Exercise aim:
Please keep the pictures out and write out exactly the lines from the first in the data below through the one containing "unrolled reasoning trajectory.", both included.

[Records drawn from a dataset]
-----

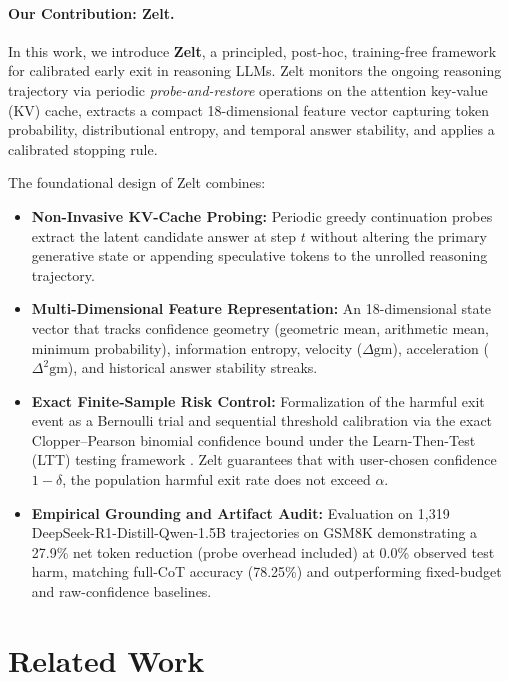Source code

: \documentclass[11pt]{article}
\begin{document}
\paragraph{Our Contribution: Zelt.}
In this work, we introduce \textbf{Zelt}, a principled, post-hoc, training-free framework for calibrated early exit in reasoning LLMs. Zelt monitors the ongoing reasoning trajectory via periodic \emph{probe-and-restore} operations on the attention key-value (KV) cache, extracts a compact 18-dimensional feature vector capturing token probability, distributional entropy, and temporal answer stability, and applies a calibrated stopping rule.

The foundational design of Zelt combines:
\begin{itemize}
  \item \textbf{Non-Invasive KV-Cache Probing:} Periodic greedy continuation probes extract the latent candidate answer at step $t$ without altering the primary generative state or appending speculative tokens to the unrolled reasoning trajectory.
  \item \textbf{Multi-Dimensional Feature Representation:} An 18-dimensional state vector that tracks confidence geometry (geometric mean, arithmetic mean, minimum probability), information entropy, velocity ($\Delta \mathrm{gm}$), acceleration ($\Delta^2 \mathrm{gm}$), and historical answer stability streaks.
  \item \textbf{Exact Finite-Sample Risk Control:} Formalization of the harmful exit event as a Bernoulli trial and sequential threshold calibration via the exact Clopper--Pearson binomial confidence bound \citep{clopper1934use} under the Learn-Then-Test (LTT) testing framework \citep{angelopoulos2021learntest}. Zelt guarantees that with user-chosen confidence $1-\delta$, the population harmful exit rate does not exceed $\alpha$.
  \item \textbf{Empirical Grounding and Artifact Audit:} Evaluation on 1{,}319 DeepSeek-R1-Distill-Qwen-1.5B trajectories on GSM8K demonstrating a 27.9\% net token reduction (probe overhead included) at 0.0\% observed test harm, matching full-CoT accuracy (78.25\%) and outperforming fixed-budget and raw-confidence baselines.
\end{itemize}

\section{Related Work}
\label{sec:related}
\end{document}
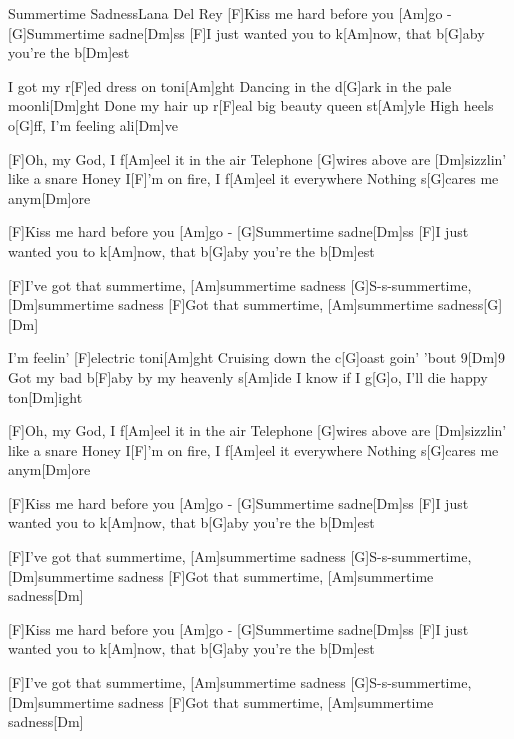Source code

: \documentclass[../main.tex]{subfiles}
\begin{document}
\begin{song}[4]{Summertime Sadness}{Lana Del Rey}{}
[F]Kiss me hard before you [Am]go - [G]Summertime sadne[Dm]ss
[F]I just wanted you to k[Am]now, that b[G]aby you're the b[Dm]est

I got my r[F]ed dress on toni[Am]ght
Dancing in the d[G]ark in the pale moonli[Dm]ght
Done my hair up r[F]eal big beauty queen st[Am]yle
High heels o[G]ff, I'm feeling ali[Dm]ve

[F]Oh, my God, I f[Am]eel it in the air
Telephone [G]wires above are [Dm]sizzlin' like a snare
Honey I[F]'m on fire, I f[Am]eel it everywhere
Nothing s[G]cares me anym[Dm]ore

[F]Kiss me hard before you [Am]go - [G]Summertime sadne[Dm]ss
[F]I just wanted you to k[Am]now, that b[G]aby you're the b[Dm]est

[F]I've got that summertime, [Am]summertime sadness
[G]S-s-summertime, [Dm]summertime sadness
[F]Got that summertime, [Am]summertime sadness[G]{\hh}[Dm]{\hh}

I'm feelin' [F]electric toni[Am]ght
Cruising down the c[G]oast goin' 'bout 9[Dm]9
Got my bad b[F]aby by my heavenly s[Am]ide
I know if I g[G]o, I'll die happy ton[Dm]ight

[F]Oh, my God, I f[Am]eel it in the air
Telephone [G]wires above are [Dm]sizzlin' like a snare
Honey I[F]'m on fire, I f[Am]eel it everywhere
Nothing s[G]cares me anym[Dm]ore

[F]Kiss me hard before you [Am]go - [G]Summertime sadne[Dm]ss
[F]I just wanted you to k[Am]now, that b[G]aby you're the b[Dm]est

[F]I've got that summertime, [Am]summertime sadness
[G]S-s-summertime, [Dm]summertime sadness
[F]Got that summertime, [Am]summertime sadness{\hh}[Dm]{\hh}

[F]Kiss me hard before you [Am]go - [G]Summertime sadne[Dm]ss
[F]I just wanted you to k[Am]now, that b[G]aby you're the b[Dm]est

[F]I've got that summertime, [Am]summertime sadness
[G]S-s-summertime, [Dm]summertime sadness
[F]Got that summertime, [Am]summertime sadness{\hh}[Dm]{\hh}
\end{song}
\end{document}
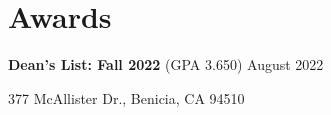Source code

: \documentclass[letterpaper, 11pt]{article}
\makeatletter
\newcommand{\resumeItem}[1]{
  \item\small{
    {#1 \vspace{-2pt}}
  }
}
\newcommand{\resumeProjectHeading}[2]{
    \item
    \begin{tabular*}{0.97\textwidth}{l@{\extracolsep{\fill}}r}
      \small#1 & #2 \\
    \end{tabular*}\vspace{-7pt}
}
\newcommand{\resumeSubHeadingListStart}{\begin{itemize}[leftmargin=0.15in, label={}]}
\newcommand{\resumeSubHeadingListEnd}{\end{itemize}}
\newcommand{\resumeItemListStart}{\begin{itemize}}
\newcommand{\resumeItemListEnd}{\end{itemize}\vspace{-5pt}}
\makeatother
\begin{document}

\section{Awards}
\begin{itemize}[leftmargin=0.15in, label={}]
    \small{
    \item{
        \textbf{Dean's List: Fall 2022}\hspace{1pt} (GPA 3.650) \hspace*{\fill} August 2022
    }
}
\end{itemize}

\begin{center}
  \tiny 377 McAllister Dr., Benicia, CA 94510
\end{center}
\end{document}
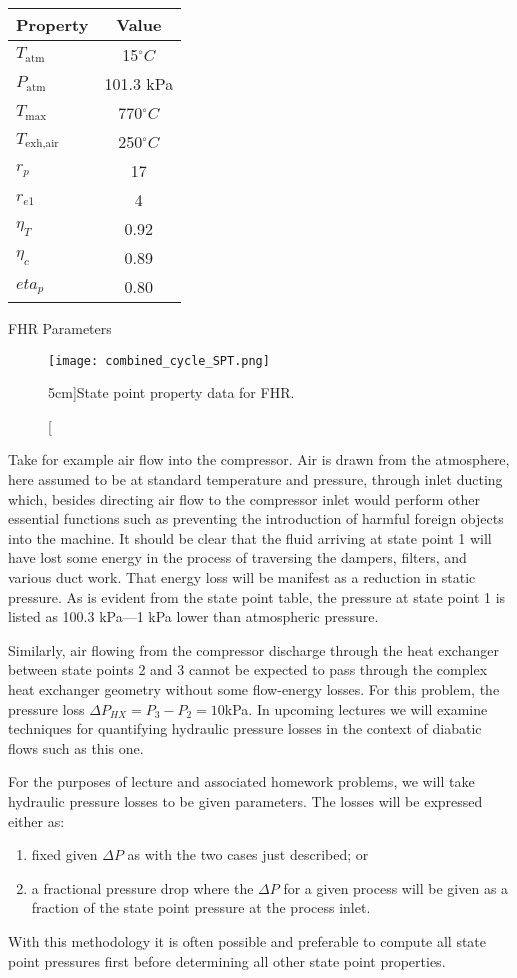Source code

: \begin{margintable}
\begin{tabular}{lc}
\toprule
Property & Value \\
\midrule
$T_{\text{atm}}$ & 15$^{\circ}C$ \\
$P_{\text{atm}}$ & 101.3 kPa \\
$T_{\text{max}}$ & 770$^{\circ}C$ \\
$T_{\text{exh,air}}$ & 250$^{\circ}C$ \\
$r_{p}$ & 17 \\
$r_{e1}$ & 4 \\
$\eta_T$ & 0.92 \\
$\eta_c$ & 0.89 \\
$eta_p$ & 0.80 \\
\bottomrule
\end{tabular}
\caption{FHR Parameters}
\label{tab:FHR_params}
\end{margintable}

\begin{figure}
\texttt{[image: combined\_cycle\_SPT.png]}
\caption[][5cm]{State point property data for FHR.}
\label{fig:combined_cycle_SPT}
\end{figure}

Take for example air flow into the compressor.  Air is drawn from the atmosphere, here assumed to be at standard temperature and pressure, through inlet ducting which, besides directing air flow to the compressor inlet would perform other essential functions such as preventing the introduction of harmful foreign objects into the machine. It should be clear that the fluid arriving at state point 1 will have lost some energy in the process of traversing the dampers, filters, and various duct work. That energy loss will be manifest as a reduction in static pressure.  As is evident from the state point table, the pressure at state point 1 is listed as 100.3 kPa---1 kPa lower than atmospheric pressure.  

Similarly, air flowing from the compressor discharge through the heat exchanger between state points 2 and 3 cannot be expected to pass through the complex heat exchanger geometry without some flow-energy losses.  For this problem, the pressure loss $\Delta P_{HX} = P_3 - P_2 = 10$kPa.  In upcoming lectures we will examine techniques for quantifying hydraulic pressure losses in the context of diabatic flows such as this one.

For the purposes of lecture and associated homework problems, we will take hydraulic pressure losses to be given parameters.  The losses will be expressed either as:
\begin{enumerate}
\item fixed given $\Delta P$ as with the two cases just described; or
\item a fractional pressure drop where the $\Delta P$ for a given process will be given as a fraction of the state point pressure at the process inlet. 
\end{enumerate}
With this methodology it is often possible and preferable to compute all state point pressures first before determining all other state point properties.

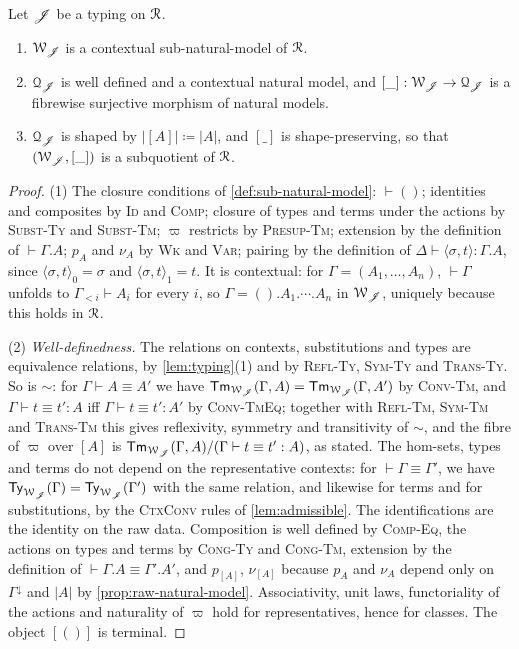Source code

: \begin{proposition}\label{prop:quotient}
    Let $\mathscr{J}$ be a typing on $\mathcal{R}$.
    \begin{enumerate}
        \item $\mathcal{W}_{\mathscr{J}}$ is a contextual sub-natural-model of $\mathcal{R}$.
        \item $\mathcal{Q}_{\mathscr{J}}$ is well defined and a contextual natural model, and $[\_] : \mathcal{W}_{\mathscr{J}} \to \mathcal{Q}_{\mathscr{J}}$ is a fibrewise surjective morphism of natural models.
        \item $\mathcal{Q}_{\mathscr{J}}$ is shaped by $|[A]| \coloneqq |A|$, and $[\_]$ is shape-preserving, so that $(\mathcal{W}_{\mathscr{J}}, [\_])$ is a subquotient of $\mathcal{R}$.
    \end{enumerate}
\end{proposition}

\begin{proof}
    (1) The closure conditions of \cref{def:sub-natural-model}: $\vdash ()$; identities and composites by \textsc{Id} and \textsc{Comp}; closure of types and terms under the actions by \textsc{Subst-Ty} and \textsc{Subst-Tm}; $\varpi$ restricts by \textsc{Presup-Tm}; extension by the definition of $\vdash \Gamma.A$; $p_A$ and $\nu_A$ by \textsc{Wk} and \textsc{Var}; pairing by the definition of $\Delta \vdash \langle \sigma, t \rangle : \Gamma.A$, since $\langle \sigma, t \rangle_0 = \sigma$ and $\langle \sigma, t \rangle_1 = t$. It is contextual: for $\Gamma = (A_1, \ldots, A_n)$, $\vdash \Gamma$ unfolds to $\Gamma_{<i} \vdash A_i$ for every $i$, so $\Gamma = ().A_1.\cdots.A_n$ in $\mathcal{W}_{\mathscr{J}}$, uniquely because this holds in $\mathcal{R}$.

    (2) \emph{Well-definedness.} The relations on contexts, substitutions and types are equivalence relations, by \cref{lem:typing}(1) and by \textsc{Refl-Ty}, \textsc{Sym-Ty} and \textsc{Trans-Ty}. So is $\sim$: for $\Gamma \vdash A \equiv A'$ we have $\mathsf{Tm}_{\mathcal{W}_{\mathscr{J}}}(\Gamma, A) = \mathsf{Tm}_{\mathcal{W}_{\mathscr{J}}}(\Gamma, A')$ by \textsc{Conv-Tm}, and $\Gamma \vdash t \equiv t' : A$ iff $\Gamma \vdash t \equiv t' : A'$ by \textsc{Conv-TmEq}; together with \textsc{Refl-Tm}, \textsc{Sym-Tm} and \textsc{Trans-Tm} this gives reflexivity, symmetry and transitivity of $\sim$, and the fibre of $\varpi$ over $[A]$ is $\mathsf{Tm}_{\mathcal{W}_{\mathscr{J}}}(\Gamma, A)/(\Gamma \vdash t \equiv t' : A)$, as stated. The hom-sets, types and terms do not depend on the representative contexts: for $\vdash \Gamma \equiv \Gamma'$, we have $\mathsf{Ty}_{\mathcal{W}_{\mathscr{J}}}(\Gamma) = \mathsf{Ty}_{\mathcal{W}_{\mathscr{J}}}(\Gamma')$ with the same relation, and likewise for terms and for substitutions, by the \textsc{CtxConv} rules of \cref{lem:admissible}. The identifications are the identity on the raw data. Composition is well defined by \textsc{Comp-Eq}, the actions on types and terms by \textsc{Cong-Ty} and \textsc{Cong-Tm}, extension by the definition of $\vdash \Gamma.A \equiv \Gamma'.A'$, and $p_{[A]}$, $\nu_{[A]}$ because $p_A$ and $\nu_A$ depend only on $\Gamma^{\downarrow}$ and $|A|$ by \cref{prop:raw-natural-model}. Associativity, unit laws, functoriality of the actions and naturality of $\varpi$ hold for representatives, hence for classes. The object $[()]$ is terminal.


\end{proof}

-----

Completed task:
Source code

: \documentclass[11pt]{article}
\begin{document}
\paragraph{Our Contribution: Zelt.}
In this work, we introduce \textbf{Zelt}, a principled, post-hoc, training-free framework for calibrated early exit in reasoning LLMs. Zelt monitors the ongoing reasoning trajectory via periodic \emph{probe-and-restore} operations on the attention key-value (KV) cache, extracts a compact 18-dimensional feature vector capturing token probability, distributional entropy, and temporal answer stability, and applies a calibrated stopping rule.

The foundational design of Zelt combines:
\begin{itemize}
  \item \textbf{Non-Invasive KV-Cache Probing:} Periodic greedy continuation probes extract the latent candidate answer at step $t$ without altering the primary generative state or appending speculative tokens to the unrolled reasoning trajectory.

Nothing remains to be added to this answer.